[[ Given data open ]]

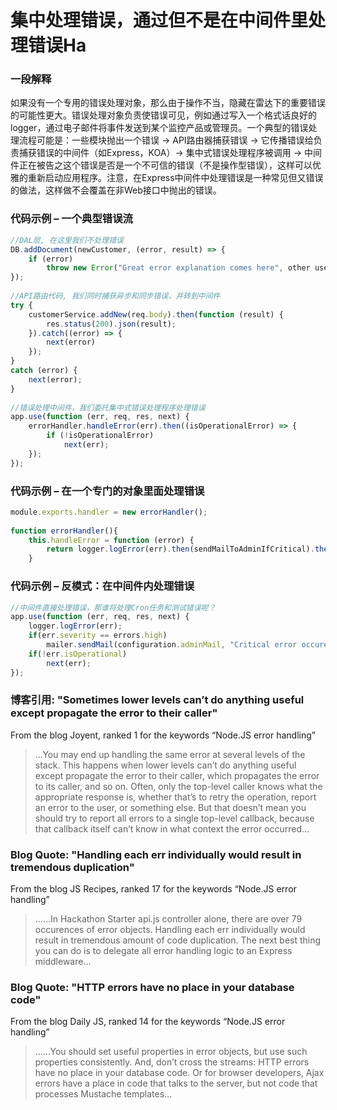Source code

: # 集中处理错误，通过但不是在中间件里处理错误Ha


### 一段解释

如果没有一个专用的错误处理对象，那么由于操作不当，隐藏在雷达下的重要错误的可能性更大。错误处理对象负责使错误可见，例如通过写入一个格式话良好的logger，通过电子邮件将事件发送到某个监控产品或管理员。一个典型的错误处理流程可能是：一些模块抛出一个错误 -> API路由器捕获错误 -> 它传播错误给负责捕获错误的中间件（如Express，KOA）-> 集中式错误处理程序被调用 -> 中间件正在被告之这个错误是否是一个不可信的错误（不是操作型错误），这样可以优雅的重新启动应用程序。注意，在Express中间件中处理错误是一种常见但又错误的做法，这样做不会覆盖在非Web接口中抛出的错误。



### 代码示例 – 一个典型错误流

```javascript
//DAL层, 在这里我们不处理错误
DB.addDocument(newCustomer, (error, result) => {
    if (error)
        throw new Error("Great error explanation comes here", other useful parameters)
});
 
//API路由代码, 我们同时捕获异步和同步错误，并转到中间件
try {
    customerService.addNew(req.body).then(function (result) {
        res.status(200).json(result);
    }).catch((error) => {
        next(error)
    });
}
catch (error) {
    next(error);
}
 
//错误处理中间件，我们委托集中式错误处理程序处理错误
app.use(function (err, req, res, next) {
    errorHandler.handleError(err).then((isOperationalError) => {
        if (!isOperationalError)
            next(err);
    });
});

```

### 代码示例 – 在一个专门的对象里面处理错误

```javascript
module.exports.handler = new errorHandler();
 
function errorHandler(){
    this.handleError = function (error) {
        return logger.logError(err).then(sendMailToAdminIfCritical).then(saveInOpsQueueIfCritical).then(determineIfOperationalError);
    }

```

### 代码示例 – 反模式：在中间件内处理错误

```javascript
//中间件直接处理错误，那谁将处理Cron任务和测试错误呢？
app.use(function (err, req, res, next) {
    logger.logError(err);
    if(err.severity == errors.high)
        mailer.sendMail(configuration.adminMail, "Critical error occured", err);
    if(!err.isOperational)
        next(err);
});

```

### 博客引用: "Sometimes lower levels can’t do anything useful except propagate the error to their caller"
 From the blog Joyent, ranked 1 for the keywords “Node.JS error handling”
 
 > …You may end up handling the same error at several levels of the stack. This happens when lower levels can’t do anything useful except propagate the error to their caller, which propagates the error to its caller, and so on. Often, only the top-level caller knows what the appropriate response is, whether that’s to retry the operation, report an error to the user, or something else. But that doesn’t mean you should try to report all errors to a single top-level callback, because that callback itself can’t know in what context the error occurred…

 
### Blog Quote: "Handling each err individually would result in tremendous duplication"
 From the blog JS Recipes, ranked 17 for the keywords “Node.JS error handling”
 
 > ……In Hackathon Starter api.js controller alone, there are over 79 occurences of error objects. Handling each err individually would result in tremendous amount of code duplication. The next best thing you can do is to delegate all error handling logic to an Express middleware…


### Blog Quote: "HTTP errors have no place in your database code"
 From the blog Daily JS, ranked 14 for the keywords “Node.JS error handling”
 
 > ……You should set useful properties in error objects, but use such properties consistently. And, don’t cross the streams: HTTP errors have no place in your database code. Or for browser developers, Ajax errors have a place in code that talks to the server, but not code that processes Mustache templates…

[[ Given data closed ]]

Only the lines of the data holding the string "function" are wanted; copy each of them.

    customerService.addNew(req.body).then(function (result) {
app.use(function (err, req, res, next) {
function errorHandler(){
    this.handleError = function (error) {
app.use(function (err, req, res, next) {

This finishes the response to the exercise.